··· SUPPLIED DATA
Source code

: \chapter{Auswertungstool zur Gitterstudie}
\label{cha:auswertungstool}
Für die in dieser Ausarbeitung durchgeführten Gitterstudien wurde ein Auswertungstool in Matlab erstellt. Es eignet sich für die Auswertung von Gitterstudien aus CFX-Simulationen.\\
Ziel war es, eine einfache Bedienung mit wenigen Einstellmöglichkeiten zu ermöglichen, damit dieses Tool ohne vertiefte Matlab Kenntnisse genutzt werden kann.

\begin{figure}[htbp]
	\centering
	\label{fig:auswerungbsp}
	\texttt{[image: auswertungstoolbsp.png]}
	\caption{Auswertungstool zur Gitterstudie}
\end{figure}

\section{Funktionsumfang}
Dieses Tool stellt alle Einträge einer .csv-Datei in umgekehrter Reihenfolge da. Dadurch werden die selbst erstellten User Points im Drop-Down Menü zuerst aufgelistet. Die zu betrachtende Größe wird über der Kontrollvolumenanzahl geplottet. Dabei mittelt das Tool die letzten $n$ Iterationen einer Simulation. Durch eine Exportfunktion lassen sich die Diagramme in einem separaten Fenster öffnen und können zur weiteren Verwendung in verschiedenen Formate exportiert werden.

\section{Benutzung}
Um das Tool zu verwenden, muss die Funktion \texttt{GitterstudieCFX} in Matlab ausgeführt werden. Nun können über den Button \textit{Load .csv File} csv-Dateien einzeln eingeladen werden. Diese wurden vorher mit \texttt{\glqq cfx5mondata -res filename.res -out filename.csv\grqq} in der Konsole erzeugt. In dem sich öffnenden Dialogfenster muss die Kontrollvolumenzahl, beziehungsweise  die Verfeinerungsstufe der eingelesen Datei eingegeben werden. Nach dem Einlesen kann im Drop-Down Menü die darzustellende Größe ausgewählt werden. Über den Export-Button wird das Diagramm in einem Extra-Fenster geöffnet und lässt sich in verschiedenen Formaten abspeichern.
······
··· SUPPLIED DATA
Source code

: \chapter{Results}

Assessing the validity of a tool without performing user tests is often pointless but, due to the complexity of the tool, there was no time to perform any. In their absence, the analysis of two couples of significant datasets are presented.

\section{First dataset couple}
······
[WHAT IS BEING ASKED]
Lines that contain the string "kann" should be copied from the material above.

[ANSWER BOX]
Ziel war es, eine einfache Bedienung mit wenigen Einstellmöglichkeiten zu ermöglichen, damit dieses Tool ohne vertiefte Matlab Kenntnisse genutzt werden kann.
Um das Tool zu verwenden, muss die Funktion \texttt{GitterstudieCFX} in Matlab ausgeführt werden. Nun können über den Button \textit{Load .csv File} csv-Dateien einzeln eingeladen werden. Diese wurden vorher mit \texttt{\glqq cfx5mondata -res filename.res -out filename.csv\grqq} in der Konsole erzeugt. In dem sich öffnenden Dialogfenster muss die Kontrollvolumenzahl, beziehungsweise  die Verfeinerungsstufe der eingelesen Datei eingegeben werden. Nach dem Einlesen kann im Drop-Down Menü die darzustellende Größe ausgewählt werden. Über den Export-Button wird das Diagramm in einem Extra-Fenster geöffnet und lässt sich in verschiedenen Formaten abspeichern.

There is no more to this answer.